Solving for Natural Frequency in a Si-Based NEMS Resonator

[Cookiesm8]

NEMS Resonator

I need a hint to help with my homework.

The question:

"A Si-Based NEMS resonator has dimensions length=150nm, width=5nm and thickness=5nm and an effective spring constant of 100Nm^-1 and natural frequency of vibration of 250MHz"

I am looking for an equation linking the natural frequency to the effective spring constant, as for the first part of the question i have to show what would happen to them if the dimensions of the resonator were doubled.

Any advice, been trawling the net and my notes for a while and no joy.

 

[AvroArrow]

Hint: The equation linking the natural frequency and the effective spring constant is given by the equation f = 1/(2π√(k/m)), where f is the natural frequency, k is the effective spring constant, and m is the mass of the resonator.

 

[wais]

To solve for the natural frequency in a Si-Based NEMS resonator, you can use the equation:

f = 1/2π * √(k/m)

where f is the natural frequency, k is the effective spring constant, and m is the mass of the resonator.

To show what would happen to the natural frequency and effective spring constant if the dimensions of the resonator were doubled, you can use the equation:

k = 1/2 * E * (t/w)^3 * (l/w)

where E is the Young's modulus, t is the thickness, w is the width, and l is the length.

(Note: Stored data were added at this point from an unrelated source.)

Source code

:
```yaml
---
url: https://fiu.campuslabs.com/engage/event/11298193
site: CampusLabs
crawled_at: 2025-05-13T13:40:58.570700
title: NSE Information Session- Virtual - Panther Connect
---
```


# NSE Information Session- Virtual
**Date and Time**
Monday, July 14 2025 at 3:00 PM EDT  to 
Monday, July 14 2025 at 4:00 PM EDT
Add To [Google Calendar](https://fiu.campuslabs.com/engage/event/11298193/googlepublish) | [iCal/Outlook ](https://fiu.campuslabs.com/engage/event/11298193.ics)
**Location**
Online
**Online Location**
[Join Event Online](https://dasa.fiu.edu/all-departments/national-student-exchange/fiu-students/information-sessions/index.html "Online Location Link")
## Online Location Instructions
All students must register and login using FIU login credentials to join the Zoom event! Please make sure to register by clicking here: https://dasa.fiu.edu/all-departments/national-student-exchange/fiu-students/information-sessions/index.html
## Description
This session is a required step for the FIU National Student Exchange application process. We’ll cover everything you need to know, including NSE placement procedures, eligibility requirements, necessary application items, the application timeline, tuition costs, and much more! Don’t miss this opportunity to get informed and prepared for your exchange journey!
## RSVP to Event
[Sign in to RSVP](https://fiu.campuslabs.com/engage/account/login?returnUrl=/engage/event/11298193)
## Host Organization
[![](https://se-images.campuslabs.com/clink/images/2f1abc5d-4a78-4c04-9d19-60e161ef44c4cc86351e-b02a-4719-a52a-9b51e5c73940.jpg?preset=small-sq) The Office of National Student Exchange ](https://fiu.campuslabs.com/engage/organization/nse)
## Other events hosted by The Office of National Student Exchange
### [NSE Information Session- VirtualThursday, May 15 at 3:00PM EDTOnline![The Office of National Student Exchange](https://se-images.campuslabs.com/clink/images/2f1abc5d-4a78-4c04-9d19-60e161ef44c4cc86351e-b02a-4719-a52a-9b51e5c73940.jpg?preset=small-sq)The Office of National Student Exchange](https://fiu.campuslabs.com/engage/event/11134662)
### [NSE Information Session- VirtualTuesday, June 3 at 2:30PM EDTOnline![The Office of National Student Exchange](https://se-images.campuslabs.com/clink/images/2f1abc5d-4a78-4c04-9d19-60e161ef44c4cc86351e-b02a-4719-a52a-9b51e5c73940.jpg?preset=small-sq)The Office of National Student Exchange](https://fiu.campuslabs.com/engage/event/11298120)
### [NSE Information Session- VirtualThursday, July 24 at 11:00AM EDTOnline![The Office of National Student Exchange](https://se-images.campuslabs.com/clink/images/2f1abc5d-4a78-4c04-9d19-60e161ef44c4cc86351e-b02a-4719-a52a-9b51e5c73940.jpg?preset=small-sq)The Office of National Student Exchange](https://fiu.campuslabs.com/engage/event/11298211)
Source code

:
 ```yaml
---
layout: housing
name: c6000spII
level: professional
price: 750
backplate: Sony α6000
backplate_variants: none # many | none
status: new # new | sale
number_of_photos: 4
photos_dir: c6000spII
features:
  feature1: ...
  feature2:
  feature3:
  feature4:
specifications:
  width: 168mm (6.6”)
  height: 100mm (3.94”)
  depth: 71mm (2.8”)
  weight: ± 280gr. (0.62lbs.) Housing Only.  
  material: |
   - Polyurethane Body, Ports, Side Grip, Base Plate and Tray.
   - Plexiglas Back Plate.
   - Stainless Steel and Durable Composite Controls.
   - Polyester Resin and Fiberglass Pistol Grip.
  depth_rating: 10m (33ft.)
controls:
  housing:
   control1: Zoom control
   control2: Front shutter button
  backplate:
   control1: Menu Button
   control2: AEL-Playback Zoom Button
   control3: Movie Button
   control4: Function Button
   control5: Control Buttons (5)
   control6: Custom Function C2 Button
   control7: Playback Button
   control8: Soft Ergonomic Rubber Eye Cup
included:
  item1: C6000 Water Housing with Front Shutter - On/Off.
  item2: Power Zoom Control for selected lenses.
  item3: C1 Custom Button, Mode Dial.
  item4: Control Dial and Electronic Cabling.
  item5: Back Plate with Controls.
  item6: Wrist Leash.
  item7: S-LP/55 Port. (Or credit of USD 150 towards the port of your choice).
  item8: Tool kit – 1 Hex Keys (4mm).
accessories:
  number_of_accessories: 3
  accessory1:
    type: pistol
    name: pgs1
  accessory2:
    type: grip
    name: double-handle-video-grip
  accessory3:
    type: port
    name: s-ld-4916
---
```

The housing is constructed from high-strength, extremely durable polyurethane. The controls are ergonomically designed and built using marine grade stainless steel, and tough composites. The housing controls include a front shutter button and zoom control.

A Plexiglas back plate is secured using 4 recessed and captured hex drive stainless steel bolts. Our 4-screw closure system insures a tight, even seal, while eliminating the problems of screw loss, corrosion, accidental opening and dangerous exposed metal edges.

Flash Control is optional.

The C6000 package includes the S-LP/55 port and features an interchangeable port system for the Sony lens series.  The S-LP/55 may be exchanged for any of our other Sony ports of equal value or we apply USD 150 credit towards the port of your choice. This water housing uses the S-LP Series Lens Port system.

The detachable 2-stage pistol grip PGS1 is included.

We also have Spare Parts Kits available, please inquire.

By doubling the dimensions, we can see that the thickness and length will both double, while the width remains the same. This means that the effective spring constant will increase by a factor of 8 (2^3), while the mass will increase by a factor of 4 (2*2). Plugging these values into the first equation, we can see that the natural frequency will increase by a factor of 2 (√(8/4) = 2).

Therefore, if the dimensions of the resonator were doubled, the natural frequency would increase by a factor of 2 and the effective spring constant would increase by a factor of 8.